The first siege: On May 1, 1813, British allied forces, under General Henry Proctor and Chief Tecumseh, opened a bombardment of the fort, which had mustered 1,200 regulars and militia, and laid siege. Reinforcements reached the fort on May 4, increasing its garrison to 2,800. Early on the morning of May 5, a detachment from Clay's brigade under Colonel William Dudley landed from boats on the north bank of the river, stormed the British batteries on the north bank and spiked the guns. Coming under fire from Indians in the woods, part of the Kentuckian force pursued Tecumseh's men, who led them deeper into the forest. In the woods, the disorganized Kentuckians suffered heavy casualties in confused fighting. Nearly 550 were captured, and of Dudley's 866 officers and men, only 150 returned to the fort. This became known as "Dudley's Massacre" or "Dudley's Defeat".

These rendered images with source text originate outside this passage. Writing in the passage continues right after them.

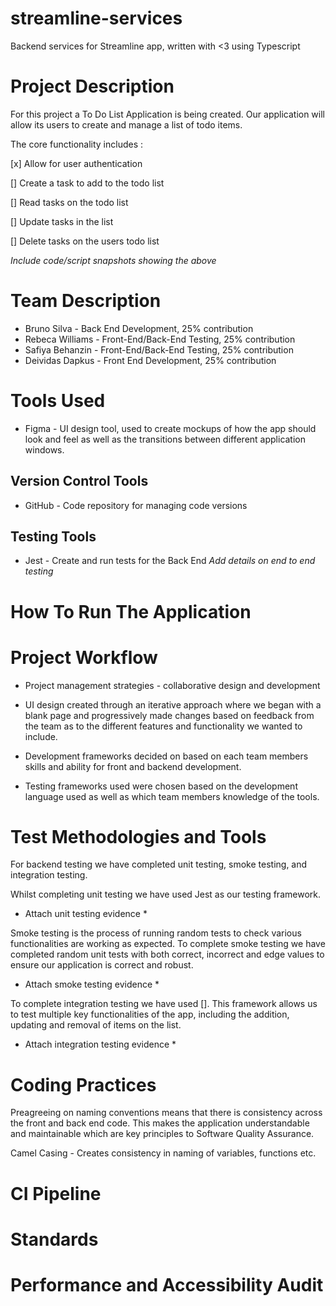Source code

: # streamline-services
Backend services for Streamline app, written with &lt;3 using Typescript

# Project Description

For this project a To Do List Application is being created. Our application will allow its users to create and manage a list of todo items.

The core functionality includes : 

[x] Allow for user authentication

[] Create a task to add to the todo list

[] Read tasks on the todo list 

[] Update tasks in the list

[] Delete tasks on the users todo list

*Include code/script snapshots showing the above*

# Team Description

- Bruno Silva - Back End Development, 25% contribution
- Rebeca Williams - Front-End/Back-End Testing, 25% contribution
- Safiya Behanzin - Front-End/Back-End Testing, 25% contribution
- Deividas Dapkus  - Front End Development, 25% contribution

# Tools Used

- Figma - UI design tool, used to create mockups of how the app should look and feel as well as the transitions between different application windows.
## Version Control Tools
- GitHub - Code repository for managing code versions

## Testing Tools
- Jest -  Create and run tests for the Back End
  *Add details on end to end testing*

# How To Run The Application

# Project Workflow

- Project management strategies - collaborative design and development


- UI design created through an iterative approach where we began with a blank page and progressively made changes based on feedback from the team as to the different features and functionality we wanted to include.
- Development frameworks decided on based on each team members skills and ability for front and backend development.
- Testing frameworks used were chosen based on the development language used as well as which team members knowledge of the tools.

# Test Methodologies and Tools

For backend testing we have completed unit testing, smoke testing, and integration testing.

Whilst completing unit testing we have used Jest as our testing framework.
* Attach unit testing evidence *

Smoke testing is the process of running random tests to check various functionalities are working as expected. 
To complete smoke testing we have completed random unit tests with both correct, incorrect and edge values to ensure our application is correct and robust.
* Attach smoke testing evidence *

To complete integration testing we have used []. This framework allows us to test multiple key functionalities of the app, including the addition, updating and removal of items on the list.
* Attach integration testing evidence *


# Coding Practices

Preagreeing on naming conventions means that there is consistency across the front and back end code. This makes the application understandable and maintainable which are key principles to Software Quality Assurance.

Camel Casing - Creates consistency in naming of variables, functions etc.


# CI Pipeline

# Standards

# Performance and Accessibility Audit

The Shawnee, Delaware (Lenape) and other Native American warriors attacked any wood-gathering parties sent out from the fort. Harrison held out against the British by using a pair of 14-foot high embankments ("traverses") thrown up inside the walls along the length of the interior to absorb the incoming British shells. Proctor abandoned the siege on May 9, 1813 and retreated to Detroit.

The second siege: Having mobilized the garrison into an army, Harrison left General Green Clay in command of the fort, much reduced in size from its original layout. In July 1813, the British attempted to appease their allies by again besieging Fort Meigs. The Indians staged a mock battle to lure the garrison out. The Americans, however, saw through the ploy. After the failed siege attempt, the British moved on to Fort Stephenson, where Fremont, Ohio stands today. That attack also failed, causing heavy British losses and forcing their retreat to Canada. Once the British had retreated from the area for good, General Harrison ordered Fort Meigs dismantled. In its place, a small, square stockade was constructed to serve as a supply base and to protect the Maumee rapids. The Treaty of Fort Meigs was signed there in 1817, and the post was abandoned that same year.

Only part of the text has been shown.